▶ [ACTION ITEM]: Only an exact retyping of all the entries counts as an answer.

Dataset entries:
::::

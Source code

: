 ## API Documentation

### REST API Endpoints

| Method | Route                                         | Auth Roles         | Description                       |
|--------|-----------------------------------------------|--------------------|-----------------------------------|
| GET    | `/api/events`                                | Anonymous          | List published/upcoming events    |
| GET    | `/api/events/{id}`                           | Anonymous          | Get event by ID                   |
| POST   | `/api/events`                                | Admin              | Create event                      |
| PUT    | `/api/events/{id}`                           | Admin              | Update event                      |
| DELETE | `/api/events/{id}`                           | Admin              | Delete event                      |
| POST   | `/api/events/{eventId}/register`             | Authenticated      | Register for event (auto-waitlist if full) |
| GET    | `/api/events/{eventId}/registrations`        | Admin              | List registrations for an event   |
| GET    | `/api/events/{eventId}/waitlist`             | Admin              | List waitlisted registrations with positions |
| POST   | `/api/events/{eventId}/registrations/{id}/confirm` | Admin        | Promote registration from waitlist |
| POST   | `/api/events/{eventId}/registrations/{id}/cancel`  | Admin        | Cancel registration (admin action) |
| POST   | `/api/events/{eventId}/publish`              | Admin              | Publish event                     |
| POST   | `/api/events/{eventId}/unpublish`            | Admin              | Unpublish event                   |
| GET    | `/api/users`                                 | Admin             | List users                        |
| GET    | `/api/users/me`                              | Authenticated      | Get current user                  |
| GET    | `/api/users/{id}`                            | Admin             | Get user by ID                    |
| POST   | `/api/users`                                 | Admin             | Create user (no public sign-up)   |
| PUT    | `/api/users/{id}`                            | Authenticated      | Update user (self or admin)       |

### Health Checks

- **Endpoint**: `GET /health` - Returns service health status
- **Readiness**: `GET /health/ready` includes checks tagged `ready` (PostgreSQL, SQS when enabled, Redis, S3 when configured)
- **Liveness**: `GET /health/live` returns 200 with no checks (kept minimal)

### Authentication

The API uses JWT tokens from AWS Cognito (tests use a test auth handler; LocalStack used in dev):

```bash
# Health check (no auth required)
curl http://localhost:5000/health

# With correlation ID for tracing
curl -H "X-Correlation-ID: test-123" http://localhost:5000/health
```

::::

▶ [COMPLETED EXERCISE]:
Source code

: ## API Documentation

### REST API Endpoints

| Method | Route                                         | Auth Roles         | Description                       |
|--------|-----------------------------------------------|--------------------|-----------------------------------|
| GET    | `/api/events`                                | Anonymous          | List published/upcoming events    |
| GET    | `/api/events/{id}`                           | Anonymous          | Get event by ID                   |
| POST   | `/api/events`                                | Admin              | Create event                      |
| PUT    | `/api/events/{id}`                           | Admin              | Update event                      |
| DELETE | `/api/events/{id}`                           | Admin              | Delete event                      |
| POST   | `/api/events/{eventId}/register`             | Authenticated      | Register for event (auto-waitlist if full) |
| GET    | `/api/events/{eventId}/registrations`        | Admin              | List registrations for an event   |
| GET    | `/api/events/{eventId}/waitlist`             | Admin              | List waitlisted registrations with positions |
| POST   | `/api/events/{eventId}/registrations/{id}/confirm` | Admin        | Promote registration from waitlist |
| POST   | `/api/events/{eventId}/registrations/{id}/cancel`  | Admin        | Cancel registration (admin action) |
| POST   | `/api/events/{eventId}/publish`              | Admin              | Publish event                     |
| POST   | `/api/events/{eventId}/unpublish`            | Admin              | Unpublish event                   |
| GET    | `/api/users`                                 | Admin             | List users                        |
| GET    | `/api/users/me`                              | Authenticated      | Get current user                  |
| GET    | `/api/users/{id}`                            | Admin             | Get user by ID                    |
| POST   | `/api/users`                                 | Admin             | Create user (no public sign-up)   |
| PUT    | `/api/users/{id}`                            | Authenticated      | Update user (self or admin)       |

### Health Checks

- **Endpoint**: `GET /health` - Returns service health status
- **Readiness**: `GET /health/ready` includes checks tagged `ready` (PostgreSQL, SQS when enabled, Redis, S3 when configured)
- **Liveness**: `GET /health/live` returns 200 with no checks (kept minimal)

### Authentication

The API uses JWT tokens from AWS Cognito (tests use a test auth handler; LocalStack used in dev):

```bash
# Health check (no auth required)
curl http://localhost:5000/health

# With correlation ID for tracing
curl -H "X-Correlation-ID: test-123" http://localhost:5000/health
```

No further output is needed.